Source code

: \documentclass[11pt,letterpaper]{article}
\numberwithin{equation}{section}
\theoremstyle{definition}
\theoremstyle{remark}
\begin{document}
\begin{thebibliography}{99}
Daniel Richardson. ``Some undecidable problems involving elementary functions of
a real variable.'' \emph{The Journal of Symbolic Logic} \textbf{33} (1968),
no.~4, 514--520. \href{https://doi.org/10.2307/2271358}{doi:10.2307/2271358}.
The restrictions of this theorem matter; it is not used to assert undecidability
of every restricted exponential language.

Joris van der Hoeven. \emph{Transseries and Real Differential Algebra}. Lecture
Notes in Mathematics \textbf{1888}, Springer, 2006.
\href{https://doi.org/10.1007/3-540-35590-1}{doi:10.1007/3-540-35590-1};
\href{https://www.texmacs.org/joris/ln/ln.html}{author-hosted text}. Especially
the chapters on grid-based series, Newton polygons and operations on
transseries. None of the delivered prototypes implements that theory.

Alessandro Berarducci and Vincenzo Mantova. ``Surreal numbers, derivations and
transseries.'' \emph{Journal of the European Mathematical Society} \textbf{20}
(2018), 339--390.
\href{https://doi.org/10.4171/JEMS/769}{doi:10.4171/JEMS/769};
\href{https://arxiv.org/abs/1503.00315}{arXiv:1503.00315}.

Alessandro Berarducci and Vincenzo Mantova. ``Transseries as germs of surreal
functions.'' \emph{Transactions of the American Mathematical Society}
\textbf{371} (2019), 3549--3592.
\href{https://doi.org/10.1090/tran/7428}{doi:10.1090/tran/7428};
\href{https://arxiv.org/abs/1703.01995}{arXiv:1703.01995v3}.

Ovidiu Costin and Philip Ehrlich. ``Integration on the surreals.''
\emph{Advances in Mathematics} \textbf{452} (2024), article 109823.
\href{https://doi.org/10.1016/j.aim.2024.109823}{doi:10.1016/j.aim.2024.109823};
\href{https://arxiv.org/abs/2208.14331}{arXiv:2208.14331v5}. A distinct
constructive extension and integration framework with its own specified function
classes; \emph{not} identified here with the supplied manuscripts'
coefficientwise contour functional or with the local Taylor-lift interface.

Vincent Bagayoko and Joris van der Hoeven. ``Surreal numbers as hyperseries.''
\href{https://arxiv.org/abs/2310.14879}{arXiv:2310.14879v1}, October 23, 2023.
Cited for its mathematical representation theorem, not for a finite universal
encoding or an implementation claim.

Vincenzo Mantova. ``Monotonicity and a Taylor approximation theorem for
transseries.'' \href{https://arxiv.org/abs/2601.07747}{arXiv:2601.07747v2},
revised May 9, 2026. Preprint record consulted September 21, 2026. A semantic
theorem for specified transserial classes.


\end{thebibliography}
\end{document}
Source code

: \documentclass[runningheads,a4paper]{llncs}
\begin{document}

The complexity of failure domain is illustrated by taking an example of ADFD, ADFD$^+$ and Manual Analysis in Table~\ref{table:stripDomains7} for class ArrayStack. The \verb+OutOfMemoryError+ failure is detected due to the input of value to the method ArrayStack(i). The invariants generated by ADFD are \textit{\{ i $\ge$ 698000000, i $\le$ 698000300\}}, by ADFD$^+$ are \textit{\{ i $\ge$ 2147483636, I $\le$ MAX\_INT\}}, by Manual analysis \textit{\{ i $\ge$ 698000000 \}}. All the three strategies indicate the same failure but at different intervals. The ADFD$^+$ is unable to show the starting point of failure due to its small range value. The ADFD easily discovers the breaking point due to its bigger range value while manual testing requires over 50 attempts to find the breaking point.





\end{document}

# # #

▶ [Task description]: From the listing above, extract all records word for word.

▶ [Task response]:
Source code

: \documentclass[11pt,letterpaper]{article}
\numberwithin{equation}{section}
\theoremstyle{definition}
\theoremstyle{remark}
\begin{document}
\begin{thebibliography}{99}
Daniel Richardson. ``Some undecidable problems involving elementary functions of
a real variable.'' \emph{The Journal of Symbolic Logic} \textbf{33} (1968),
no.~4, 514--520. \href{https://doi.org/10.2307/2271358}{doi:10.2307/2271358}.
The restrictions of this theorem matter; it is not used to assert undecidability
of every restricted exponential language.

Joris van der Hoeven. \emph{Transseries and Real Differential Algebra}. Lecture
Notes in Mathematics \textbf{1888}, Springer, 2006.
\href{https://doi.org/10.1007/3-540-35590-1}{doi:10.1007/3-540-35590-1};
\href{https://www.texmacs.org/joris/ln/ln.html}{author-hosted text}. Especially
the chapters on grid-based series, Newton polygons and operations on
transseries. None of the delivered prototypes implements that theory.

Alessandro Berarducci and Vincenzo Mantova. ``Surreal numbers, derivations and
transseries.'' \emph{Journal of the European Mathematical Society} \textbf{20}
(2018), 339--390.
\href{https://doi.org/10.4171/JEMS/769}{doi:10.4171/JEMS/769};
\href{https://arxiv.org/abs/1503.00315}{arXiv:1503.00315}.

Alessandro Berarducci and Vincenzo Mantova. ``Transseries as germs of surreal
functions.'' \emph{Transactions of the American Mathematical Society}
\textbf{371} (2019), 3549--3592.
\href{https://doi.org/10.1090/tran/7428}{doi:10.1090/tran/7428};
\href{https://arxiv.org/abs/1703.01995}{arXiv:1703.01995v3}.

Ovidiu Costin and Philip Ehrlich. ``Integration on the surreals.''
\emph{Advances in Mathematics} \textbf{452} (2024), article 109823.
\href{https://doi.org/10.1016/j.aim.2024.109823}{doi:10.1016/j.aim.2024.109823};
\href{https://arxiv.org/abs/2208.14331}{arXiv:2208.14331v5}. A distinct
constructive extension and integration framework with its own specified function
classes; \emph{not} identified here with the supplied manuscripts'
coefficientwise contour functional or with the local Taylor-lift interface.

Vincent Bagayoko and Joris van der Hoeven. ``Surreal numbers as hyperseries.''
\href{https://arxiv.org/abs/2310.14879}{arXiv:2310.14879v1}, October 23, 2023.
Cited for its mathematical representation theorem, not for a finite universal
encoding or an implementation claim.

Vincenzo Mantova. ``Monotonicity and a Taylor approximation theorem for
transseries.'' \href{https://arxiv.org/abs/2601.07747}{arXiv:2601.07747v2},
revised May 9, 2026. Preprint record consulted September 21, 2026. A semantic
theorem for specified transserial classes.


\end{thebibliography}
\end{document}
Source code

: \documentclass[runningheads,a4paper]{llncs}
\begin{document}

The complexity of failure domain is illustrated by taking an example of ADFD, ADFD$^+$ and Manual Analysis in Table~\ref{table:stripDomains7} for class ArrayStack. The \verb+OutOfMemoryError+ failure is detected due to the input of value to the method ArrayStack(i). The invariants generated by ADFD are \textit{\{ i $\ge$ 698000000, i $\le$ 698000300\}}, by ADFD$^+$ are \textit{\{ i $\ge$ 2147483636, I $\le$ MAX\_INT\}}, by Manual analysis \textit{\{ i $\ge$ 698000000 \}}. All the three strategies indicate the same failure but at different intervals. The ADFD$^+$ is unable to show the starting point of failure due to its small range value. The ADFD easily discovers the breaking point due to its bigger range value while manual testing requires over 50 attempts to find the breaking point.





\end{document}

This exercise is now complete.